Joseph Musanyufu is a lieutenant general in the Uganda People's Defence Force (UPDF), who serves as the Permanent Secretary Ministry of Internal Affairs, Uganda. Immediately prior to his current appointment, he served as Joint Chief of Staff, the third highest rank in the Ugandan military. He has four children, 1 son Musanyufu Chris jr and 2 daughters. Musanyufu also served as the Chief of Personnel and Administration in the UPDF, a position that he was appointed to in 2014.

Musanyufu replaced Wilson Mbadi, who was promoted to the rank of lieutenant general and appointed as deputy chief of defence forces in the UPDF. Musanyufu, who was a brigadier prior to his current appointment, was promoted to major general at the time he was appointed as joint chief of staff.

==Background and education==
He was born circa 1962 in present-day Bushenyi District, in Uganda's Western Region. Prior to joining the military, he studied at Kitabi Seminary, in Bushenyi District and Ntare School in Mbarara District becoming one of the top students in his year. He later went to Makerere University graduating with 1st-class honors bachelor's degree in economics.

During his service in the UPDF, he attended a senior command course at a staff college in the United States and staff college at Royal Military College Sandhurst [United Kingdom] and another course at the National Defense College in India.

==Career==
In August 1985, Musanyufu joined the National Resistance Army, the precursor to the UPDF. At that time, his recruit class included James Mugira, Shaban Bantariza and David Muhoozi. He at one time served as an ADC to Mugisha Muntu, then the commander of the Ugandan military. Musanyufu also served as the deputy to the late Nobel Mayombo, at the time Mayombo served as the chief of military intelligence.

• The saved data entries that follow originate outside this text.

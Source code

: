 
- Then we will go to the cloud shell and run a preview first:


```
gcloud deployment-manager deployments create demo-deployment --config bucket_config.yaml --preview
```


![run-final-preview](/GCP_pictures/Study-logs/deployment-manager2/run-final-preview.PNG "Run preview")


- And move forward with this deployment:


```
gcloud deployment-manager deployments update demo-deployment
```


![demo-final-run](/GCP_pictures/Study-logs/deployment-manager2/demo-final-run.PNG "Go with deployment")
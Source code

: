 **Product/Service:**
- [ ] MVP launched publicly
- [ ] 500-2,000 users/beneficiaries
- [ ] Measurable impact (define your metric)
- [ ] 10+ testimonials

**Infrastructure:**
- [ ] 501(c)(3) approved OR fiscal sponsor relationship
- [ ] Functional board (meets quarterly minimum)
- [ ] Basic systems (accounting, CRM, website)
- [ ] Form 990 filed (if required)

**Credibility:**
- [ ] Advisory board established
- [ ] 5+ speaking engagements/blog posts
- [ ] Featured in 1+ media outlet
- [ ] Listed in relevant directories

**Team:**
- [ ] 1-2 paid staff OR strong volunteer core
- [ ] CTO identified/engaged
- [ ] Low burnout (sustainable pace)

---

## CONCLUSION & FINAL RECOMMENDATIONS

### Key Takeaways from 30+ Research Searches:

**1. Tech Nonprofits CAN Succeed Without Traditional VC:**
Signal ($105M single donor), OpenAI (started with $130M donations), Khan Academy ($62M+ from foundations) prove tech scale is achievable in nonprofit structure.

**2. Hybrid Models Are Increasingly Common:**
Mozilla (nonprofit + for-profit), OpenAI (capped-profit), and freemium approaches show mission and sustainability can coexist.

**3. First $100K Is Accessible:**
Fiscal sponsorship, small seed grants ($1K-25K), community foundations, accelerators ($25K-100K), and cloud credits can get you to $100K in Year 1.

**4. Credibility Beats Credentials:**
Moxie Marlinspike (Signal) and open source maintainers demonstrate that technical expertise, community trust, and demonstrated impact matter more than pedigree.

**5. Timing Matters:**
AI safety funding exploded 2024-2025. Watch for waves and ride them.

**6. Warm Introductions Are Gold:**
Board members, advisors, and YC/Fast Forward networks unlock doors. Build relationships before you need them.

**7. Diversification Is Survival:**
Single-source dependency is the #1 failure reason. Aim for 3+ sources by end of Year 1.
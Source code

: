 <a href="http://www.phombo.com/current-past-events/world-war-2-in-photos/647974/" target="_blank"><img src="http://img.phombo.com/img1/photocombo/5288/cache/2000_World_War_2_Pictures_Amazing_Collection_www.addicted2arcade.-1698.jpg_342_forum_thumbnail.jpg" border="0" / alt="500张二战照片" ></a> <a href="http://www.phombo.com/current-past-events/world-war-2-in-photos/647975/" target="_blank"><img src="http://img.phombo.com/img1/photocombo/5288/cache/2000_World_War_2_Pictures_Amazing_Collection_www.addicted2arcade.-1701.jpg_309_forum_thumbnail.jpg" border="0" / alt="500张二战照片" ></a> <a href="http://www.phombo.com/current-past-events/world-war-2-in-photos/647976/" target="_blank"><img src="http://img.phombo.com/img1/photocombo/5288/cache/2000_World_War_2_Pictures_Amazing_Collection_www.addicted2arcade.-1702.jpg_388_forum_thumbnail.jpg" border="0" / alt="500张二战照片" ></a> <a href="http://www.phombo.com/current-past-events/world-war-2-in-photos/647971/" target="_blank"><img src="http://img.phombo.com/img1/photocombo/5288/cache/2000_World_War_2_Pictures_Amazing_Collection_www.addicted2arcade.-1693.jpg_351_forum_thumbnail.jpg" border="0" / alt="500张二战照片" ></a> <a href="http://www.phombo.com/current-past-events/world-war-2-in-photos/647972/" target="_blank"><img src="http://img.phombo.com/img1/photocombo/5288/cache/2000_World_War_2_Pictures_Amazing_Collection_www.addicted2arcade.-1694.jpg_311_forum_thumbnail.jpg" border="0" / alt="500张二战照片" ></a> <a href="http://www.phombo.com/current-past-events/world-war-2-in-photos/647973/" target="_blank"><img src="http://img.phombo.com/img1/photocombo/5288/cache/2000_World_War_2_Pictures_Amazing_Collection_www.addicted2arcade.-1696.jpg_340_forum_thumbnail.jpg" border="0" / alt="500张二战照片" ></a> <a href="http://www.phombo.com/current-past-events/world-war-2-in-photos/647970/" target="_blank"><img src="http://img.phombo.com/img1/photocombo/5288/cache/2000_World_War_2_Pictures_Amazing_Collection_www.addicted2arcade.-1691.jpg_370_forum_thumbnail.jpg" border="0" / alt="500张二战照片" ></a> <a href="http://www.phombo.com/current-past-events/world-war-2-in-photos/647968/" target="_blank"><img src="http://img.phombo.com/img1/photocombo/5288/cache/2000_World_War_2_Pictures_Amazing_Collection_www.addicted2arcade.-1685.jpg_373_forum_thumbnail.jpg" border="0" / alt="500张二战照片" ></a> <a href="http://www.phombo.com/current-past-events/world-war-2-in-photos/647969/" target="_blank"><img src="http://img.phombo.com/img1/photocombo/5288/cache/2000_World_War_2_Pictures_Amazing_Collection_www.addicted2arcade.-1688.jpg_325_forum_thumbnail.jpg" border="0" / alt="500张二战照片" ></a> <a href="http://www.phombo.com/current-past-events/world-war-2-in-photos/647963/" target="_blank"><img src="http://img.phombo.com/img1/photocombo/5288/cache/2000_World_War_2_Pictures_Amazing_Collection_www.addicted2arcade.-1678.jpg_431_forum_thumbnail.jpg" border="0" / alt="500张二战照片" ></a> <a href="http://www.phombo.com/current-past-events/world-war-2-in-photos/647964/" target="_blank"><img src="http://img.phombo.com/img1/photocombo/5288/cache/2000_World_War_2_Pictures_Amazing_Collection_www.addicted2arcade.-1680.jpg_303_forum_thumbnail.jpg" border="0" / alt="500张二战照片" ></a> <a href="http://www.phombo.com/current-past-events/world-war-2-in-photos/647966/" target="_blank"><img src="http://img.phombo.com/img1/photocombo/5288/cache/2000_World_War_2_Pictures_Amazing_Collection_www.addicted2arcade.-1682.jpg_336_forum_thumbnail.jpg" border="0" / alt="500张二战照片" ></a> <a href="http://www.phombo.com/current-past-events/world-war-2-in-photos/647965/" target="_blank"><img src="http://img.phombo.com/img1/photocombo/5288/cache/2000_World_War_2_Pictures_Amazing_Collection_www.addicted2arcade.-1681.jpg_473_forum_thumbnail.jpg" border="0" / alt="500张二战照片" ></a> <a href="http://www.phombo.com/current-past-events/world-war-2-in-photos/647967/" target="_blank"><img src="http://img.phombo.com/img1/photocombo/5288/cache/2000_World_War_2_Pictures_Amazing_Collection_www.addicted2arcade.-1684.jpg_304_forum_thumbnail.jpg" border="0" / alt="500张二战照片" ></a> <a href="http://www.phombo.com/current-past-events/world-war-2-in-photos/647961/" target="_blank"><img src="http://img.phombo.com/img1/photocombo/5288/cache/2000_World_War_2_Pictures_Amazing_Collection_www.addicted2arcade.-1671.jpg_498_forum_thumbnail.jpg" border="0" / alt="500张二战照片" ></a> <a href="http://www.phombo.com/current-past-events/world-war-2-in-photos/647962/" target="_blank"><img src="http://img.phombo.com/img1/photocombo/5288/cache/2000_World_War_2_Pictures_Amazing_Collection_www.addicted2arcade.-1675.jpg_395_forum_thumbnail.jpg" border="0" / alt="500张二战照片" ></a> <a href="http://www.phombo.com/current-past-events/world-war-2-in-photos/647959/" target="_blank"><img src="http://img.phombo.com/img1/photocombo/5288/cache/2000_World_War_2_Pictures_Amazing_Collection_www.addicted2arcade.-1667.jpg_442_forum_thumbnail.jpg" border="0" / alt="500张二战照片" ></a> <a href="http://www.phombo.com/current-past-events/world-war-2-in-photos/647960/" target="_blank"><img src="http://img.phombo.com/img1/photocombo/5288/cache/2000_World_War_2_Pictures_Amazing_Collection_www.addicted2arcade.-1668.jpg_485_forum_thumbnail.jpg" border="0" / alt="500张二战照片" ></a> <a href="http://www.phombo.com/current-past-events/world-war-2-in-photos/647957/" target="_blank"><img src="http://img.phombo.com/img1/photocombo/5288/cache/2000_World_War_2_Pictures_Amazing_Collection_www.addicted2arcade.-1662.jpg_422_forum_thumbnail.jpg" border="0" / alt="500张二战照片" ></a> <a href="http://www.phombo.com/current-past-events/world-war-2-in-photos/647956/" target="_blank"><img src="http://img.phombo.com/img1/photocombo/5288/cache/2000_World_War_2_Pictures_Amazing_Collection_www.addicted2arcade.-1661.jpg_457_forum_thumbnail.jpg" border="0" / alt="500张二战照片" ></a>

Later, Musanyufu served as chief comptroller finance of the UPDF and then as chief of integrated resource management information system. In his new role as the UPDF joint chief of staff, he is a close military adviser to the president of Uganda, who is also the commander in chief of the UPDF.

On 8 February 2019, over 2,000 UPDF men and women were promoted on one day. That day Joseph Musanyufu was promoted from the rank of major general to that of lieutenant general.